▸ **EXERCISE INPUT**

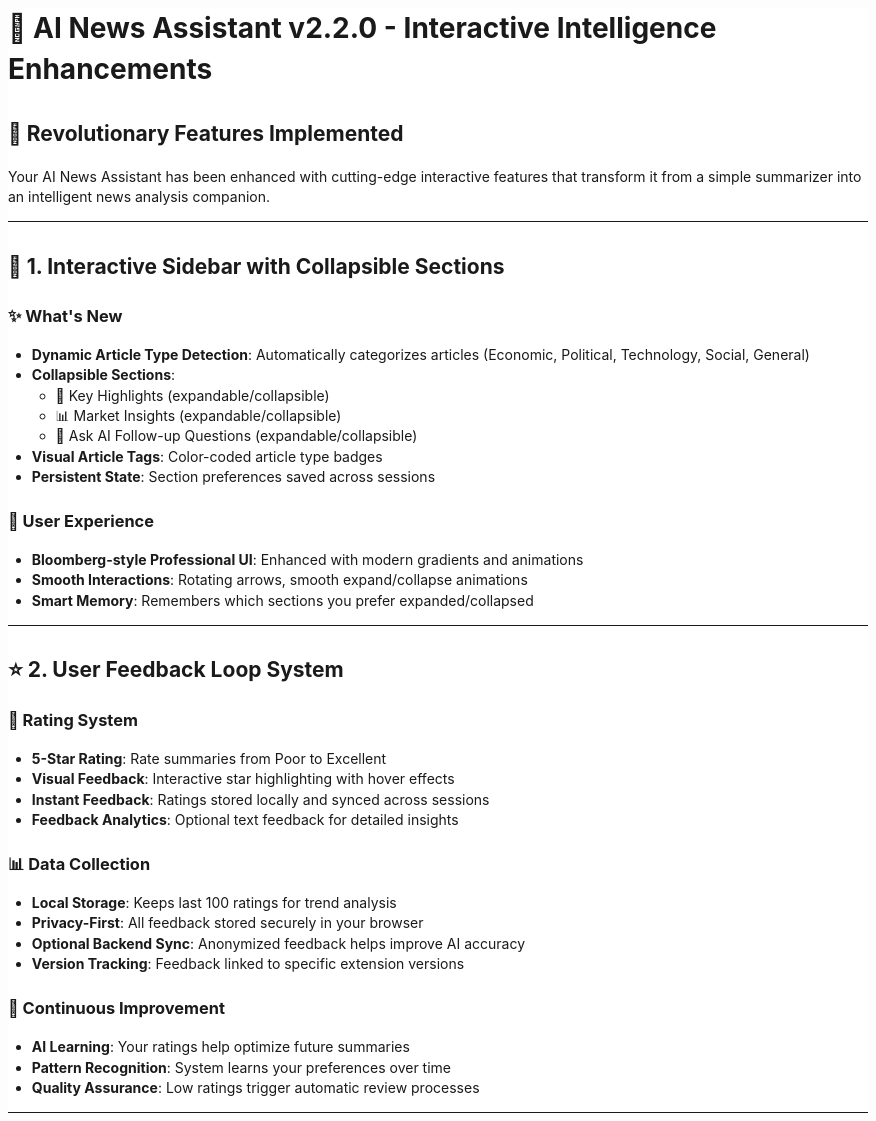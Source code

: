 # 🚀 AI News Assistant v2.2.0 - Interactive Intelligence Enhancements

## 🌟 Revolutionary Features Implemented

Your AI News Assistant has been enhanced with cutting-edge interactive features that transform it from a simple summarizer into an intelligent news analysis companion.

---

## 🎯 **1. Interactive Sidebar with Collapsible Sections**

### ✨ What's New
- **Dynamic Article Type Detection**: Automatically categorizes articles (Economic, Political, Technology, Social, General)
- **Collapsible Sections**: 
  - 🎯 Key Highlights (expandable/collapsible)
  - 📊 Market Insights (expandable/collapsible) 
  - 💬 Ask AI Follow-up Questions (expandable/collapsible)
- **Visual Article Tags**: Color-coded article type badges
- **Persistent State**: Section preferences saved across sessions

### 🎨 User Experience
- **Bloomberg-style Professional UI**: Enhanced with modern gradients and animations
- **Smooth Interactions**: Rotating arrows, smooth expand/collapse animations
- **Smart Memory**: Remembers which sections you prefer expanded/collapsed

---

## ⭐ **2. User Feedback Loop System**

### 🔄 Rating System
- **5-Star Rating**: Rate summaries from Poor to Excellent
- **Visual Feedback**: Interactive star highlighting with hover effects
- **Instant Feedback**: Ratings stored locally and synced across sessions
- **Feedback Analytics**: Optional text feedback for detailed insights

### 📊 Data Collection
- **Local Storage**: Keeps last 100 ratings for trend analysis
- **Privacy-First**: All feedback stored securely in your browser
- **Optional Backend Sync**: Anonymized feedback helps improve AI accuracy
- **Version Tracking**: Feedback linked to specific extension versions

### 💪 Continuous Improvement
- **AI Learning**: Your ratings help optimize future summaries
- **Pattern Recognition**: System learns your preferences over time
- **Quality Assurance**: Low ratings trigger automatic review processes

---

▸ **ASSIGNMENT**
Set down word for word the lines from the first entry through the line with "### ✨ What's New", both included, omitting pictures.

▸ **OUTPUT FOR THIS TASK**
Source code

: # 🚀 AI News Assistant v2.2.0 - Interactive Intelligence Enhancements

## 🌟 Revolutionary Features Implemented

Your AI News Assistant has been enhanced with cutting-edge interactive features that transform it from a simple summarizer into an intelligent news analysis companion.

---

## 🎯 **1. Interactive Sidebar with Collapsible Sections**

### ✨ What's New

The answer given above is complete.